[Opening Extracted material section]

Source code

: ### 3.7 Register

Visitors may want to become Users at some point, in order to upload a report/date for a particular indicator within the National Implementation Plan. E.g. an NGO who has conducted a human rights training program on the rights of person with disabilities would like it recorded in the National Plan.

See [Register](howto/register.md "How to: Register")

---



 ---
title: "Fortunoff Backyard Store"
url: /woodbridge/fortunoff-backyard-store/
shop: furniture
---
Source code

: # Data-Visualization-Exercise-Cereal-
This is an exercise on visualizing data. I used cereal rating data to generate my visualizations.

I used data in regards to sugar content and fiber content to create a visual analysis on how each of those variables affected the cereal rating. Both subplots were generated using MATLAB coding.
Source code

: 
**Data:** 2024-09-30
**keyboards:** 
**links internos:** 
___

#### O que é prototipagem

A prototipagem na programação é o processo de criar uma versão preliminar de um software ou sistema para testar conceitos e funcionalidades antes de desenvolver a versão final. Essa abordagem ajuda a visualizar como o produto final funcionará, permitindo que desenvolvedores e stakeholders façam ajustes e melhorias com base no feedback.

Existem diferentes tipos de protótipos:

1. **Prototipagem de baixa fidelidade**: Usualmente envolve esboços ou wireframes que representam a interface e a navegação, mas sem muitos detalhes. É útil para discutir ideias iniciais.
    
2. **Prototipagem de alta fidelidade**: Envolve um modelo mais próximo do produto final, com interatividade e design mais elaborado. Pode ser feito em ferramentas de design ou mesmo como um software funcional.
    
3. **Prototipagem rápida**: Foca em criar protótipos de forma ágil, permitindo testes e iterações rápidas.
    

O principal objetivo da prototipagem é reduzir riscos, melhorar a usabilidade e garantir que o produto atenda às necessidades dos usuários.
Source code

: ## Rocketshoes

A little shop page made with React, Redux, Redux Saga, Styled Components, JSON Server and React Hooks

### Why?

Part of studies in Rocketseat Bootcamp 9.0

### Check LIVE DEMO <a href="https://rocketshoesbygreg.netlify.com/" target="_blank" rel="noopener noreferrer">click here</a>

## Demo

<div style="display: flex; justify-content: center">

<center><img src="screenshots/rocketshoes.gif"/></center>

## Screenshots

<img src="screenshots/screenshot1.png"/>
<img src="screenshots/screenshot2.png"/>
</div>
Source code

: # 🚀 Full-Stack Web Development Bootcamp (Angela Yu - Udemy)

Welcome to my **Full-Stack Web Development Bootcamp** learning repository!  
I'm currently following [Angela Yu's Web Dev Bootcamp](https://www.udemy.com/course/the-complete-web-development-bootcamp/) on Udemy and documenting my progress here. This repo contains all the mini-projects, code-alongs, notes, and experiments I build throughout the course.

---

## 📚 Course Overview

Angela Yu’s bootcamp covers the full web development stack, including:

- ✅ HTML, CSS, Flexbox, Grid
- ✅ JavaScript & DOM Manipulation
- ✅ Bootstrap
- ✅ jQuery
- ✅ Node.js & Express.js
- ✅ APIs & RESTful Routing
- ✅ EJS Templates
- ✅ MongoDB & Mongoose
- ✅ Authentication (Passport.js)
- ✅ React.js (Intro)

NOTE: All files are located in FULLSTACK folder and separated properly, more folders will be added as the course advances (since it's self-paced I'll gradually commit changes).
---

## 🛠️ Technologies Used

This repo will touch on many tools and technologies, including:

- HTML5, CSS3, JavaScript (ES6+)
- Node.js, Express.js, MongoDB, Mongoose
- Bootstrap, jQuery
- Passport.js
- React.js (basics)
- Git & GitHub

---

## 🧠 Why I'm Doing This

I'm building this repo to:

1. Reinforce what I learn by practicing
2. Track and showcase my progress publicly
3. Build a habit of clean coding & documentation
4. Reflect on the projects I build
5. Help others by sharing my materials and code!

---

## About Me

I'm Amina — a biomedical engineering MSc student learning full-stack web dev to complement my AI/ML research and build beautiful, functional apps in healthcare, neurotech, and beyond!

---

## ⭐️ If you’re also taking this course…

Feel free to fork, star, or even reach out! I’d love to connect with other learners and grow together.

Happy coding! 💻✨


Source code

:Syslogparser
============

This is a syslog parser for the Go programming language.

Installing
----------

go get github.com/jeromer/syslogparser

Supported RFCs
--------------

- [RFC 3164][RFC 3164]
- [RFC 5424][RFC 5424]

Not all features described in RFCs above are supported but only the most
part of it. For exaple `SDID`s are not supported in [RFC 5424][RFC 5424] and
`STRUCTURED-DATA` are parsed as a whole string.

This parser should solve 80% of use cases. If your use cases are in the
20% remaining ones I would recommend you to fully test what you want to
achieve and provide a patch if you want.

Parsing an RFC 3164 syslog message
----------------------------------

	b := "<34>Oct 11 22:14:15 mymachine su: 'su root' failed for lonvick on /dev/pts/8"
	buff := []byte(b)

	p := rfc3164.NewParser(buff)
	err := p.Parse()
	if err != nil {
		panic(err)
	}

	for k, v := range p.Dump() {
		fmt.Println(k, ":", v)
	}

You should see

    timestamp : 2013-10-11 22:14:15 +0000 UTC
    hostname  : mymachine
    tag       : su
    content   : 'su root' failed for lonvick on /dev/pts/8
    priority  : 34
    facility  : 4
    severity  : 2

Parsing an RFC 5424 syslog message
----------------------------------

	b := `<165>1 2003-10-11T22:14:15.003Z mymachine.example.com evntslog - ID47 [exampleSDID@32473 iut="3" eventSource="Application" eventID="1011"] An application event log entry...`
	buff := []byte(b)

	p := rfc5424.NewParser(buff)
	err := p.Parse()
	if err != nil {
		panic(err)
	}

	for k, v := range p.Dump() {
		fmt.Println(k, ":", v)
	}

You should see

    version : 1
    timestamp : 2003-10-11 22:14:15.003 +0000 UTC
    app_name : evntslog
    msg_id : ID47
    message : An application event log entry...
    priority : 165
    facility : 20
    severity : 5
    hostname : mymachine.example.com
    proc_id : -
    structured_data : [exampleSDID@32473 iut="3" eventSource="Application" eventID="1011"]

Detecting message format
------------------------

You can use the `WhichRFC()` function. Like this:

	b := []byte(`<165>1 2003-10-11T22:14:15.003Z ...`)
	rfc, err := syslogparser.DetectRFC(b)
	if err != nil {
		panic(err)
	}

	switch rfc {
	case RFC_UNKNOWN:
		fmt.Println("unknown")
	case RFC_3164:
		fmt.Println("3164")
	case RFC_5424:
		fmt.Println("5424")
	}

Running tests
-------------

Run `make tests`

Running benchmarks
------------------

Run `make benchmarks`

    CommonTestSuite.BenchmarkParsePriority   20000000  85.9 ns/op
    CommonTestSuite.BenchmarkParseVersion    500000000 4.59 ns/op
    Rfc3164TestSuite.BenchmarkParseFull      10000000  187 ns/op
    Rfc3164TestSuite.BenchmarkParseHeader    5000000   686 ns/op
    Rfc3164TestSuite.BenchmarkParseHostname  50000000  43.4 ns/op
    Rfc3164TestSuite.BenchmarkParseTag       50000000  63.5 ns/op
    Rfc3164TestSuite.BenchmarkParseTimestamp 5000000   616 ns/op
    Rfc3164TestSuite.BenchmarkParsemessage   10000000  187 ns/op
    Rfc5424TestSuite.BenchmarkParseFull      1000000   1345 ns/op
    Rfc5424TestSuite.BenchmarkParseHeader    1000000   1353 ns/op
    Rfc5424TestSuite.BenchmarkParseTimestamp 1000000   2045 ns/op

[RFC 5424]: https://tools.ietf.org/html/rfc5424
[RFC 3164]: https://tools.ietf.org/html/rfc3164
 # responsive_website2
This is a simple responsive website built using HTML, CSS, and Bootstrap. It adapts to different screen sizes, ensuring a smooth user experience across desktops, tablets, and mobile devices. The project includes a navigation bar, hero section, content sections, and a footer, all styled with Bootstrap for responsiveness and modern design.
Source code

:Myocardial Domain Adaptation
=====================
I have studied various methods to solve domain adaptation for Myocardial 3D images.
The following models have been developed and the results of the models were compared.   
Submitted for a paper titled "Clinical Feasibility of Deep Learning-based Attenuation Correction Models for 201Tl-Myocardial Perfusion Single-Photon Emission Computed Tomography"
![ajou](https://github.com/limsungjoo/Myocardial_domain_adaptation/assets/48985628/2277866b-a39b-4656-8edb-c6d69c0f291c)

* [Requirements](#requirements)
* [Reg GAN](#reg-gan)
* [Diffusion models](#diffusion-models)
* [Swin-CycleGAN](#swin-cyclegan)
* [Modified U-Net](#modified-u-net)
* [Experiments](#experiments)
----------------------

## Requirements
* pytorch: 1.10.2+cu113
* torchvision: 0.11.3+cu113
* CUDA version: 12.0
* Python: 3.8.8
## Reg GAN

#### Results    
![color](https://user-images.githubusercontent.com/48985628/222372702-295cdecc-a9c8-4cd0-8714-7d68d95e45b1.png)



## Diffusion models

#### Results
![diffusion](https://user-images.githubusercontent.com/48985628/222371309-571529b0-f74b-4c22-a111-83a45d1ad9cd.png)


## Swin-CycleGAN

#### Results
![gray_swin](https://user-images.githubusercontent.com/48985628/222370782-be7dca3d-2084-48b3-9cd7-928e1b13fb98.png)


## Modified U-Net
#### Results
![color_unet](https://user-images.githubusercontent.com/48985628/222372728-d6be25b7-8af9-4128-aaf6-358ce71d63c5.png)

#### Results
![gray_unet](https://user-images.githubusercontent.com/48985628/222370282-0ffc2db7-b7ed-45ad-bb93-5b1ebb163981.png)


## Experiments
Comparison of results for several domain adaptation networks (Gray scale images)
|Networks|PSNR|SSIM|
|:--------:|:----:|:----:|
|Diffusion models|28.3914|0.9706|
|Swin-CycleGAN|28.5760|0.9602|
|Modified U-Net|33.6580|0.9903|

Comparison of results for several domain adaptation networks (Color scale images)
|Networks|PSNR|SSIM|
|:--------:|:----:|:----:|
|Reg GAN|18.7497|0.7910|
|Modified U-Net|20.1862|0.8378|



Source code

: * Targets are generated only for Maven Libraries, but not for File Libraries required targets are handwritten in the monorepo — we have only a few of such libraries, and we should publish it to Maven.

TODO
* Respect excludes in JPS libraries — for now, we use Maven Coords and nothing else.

[Closing Extracted material section]

§ **Your goal**:
Across the entries, how many lines include the string "Node"? The answer should be only a number.

§ **Response area**:
2